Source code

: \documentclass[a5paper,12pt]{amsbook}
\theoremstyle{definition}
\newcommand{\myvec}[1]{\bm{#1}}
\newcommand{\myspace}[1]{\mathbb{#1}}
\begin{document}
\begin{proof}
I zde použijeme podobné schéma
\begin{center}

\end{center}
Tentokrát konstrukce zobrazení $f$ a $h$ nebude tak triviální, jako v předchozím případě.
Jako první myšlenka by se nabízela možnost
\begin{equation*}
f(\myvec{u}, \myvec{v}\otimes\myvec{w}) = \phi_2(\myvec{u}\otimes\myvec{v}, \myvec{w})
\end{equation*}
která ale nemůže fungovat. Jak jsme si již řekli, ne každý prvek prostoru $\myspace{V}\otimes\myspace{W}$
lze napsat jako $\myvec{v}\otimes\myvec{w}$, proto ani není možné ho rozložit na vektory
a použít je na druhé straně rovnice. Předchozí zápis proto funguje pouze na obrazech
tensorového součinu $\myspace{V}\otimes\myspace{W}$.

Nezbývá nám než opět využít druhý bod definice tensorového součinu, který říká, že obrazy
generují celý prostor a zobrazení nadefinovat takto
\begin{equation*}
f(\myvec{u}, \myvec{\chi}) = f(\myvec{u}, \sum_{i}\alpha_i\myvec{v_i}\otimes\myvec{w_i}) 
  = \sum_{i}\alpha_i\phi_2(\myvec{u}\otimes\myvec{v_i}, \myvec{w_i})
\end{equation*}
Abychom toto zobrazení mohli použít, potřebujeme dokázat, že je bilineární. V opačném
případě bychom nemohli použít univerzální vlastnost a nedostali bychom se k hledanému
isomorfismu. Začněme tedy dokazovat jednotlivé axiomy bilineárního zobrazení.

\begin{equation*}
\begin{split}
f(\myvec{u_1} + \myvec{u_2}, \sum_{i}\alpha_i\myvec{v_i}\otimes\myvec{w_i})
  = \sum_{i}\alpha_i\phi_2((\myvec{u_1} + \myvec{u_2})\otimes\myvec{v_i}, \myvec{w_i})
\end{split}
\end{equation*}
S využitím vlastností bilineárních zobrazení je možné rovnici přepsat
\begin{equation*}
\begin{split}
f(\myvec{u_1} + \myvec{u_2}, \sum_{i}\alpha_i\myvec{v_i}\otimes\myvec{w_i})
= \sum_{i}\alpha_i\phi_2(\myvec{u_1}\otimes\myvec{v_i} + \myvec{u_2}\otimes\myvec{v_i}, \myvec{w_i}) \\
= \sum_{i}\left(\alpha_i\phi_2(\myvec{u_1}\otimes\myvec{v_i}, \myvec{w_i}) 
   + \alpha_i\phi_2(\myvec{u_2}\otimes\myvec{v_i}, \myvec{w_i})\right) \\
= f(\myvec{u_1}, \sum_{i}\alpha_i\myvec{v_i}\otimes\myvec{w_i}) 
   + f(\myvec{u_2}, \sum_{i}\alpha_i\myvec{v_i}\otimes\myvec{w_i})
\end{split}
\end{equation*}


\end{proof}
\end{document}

::::::::::

• [WORK INSTRUCTION]: What is needed is a word-for-word copy of all the records above.

• [SOLUTION TO THIS EXERCISE]:
Source code

: \documentclass[a5paper,12pt]{amsbook}
\theoremstyle{definition}
\newcommand{\myvec}[1]{\bm{#1}}
\newcommand{\myspace}[1]{\mathbb{#1}}
\begin{document}
\begin{proof}
I zde použijeme podobné schéma
\begin{center}

\end{center}
Tentokrát konstrukce zobrazení $f$ a $h$ nebude tak triviální, jako v předchozím případě.
Jako první myšlenka by se nabízela možnost
\begin{equation*}
f(\myvec{u}, \myvec{v}\otimes\myvec{w}) = \phi_2(\myvec{u}\otimes\myvec{v}, \myvec{w})
\end{equation*}
která ale nemůže fungovat. Jak jsme si již řekli, ne každý prvek prostoru $\myspace{V}\otimes\myspace{W}$
lze napsat jako $\myvec{v}\otimes\myvec{w}$, proto ani není možné ho rozložit na vektory
a použít je na druhé straně rovnice. Předchozí zápis proto funguje pouze na obrazech
tensorového součinu $\myspace{V}\otimes\myspace{W}$.

Nezbývá nám než opět využít druhý bod definice tensorového součinu, který říká, že obrazy
generují celý prostor a zobrazení nadefinovat takto
\begin{equation*}
f(\myvec{u}, \myvec{\chi}) = f(\myvec{u}, \sum_{i}\alpha_i\myvec{v_i}\otimes\myvec{w_i}) 
  = \sum_{i}\alpha_i\phi_2(\myvec{u}\otimes\myvec{v_i}, \myvec{w_i})
\end{equation*}
Abychom toto zobrazení mohli použít, potřebujeme dokázat, že je bilineární. V opačném
případě bychom nemohli použít univerzální vlastnost a nedostali bychom se k hledanému
isomorfismu. Začněme tedy dokazovat jednotlivé axiomy bilineárního zobrazení.

\begin{equation*}
\begin{split}
f(\myvec{u_1} + \myvec{u_2}, \sum_{i}\alpha_i\myvec{v_i}\otimes\myvec{w_i})
  = \sum_{i}\alpha_i\phi_2((\myvec{u_1} + \myvec{u_2})\otimes\myvec{v_i}, \myvec{w_i})
\end{split}
\end{equation*}
S využitím vlastností bilineárních zobrazení je možné rovnici přepsat
\begin{equation*}
\begin{split}
f(\myvec{u_1} + \myvec{u_2}, \sum_{i}\alpha_i\myvec{v_i}\otimes\myvec{w_i})
= \sum_{i}\alpha_i\phi_2(\myvec{u_1}\otimes\myvec{v_i} + \myvec{u_2}\otimes\myvec{v_i}, \myvec{w_i}) \\
= \sum_{i}\left(\alpha_i\phi_2(\myvec{u_1}\otimes\myvec{v_i}, \myvec{w_i}) 
   + \alpha_i\phi_2(\myvec{u_2}\otimes\myvec{v_i}, \myvec{w_i})\right) \\
= f(\myvec{u_1}, \sum_{i}\alpha_i\myvec{v_i}\otimes\myvec{w_i}) 
   + f(\myvec{u_2}, \sum_{i}\alpha_i\myvec{v_i}\otimes\myvec{w_i})
\end{split}
\end{equation*}


\end{proof}
\end{document}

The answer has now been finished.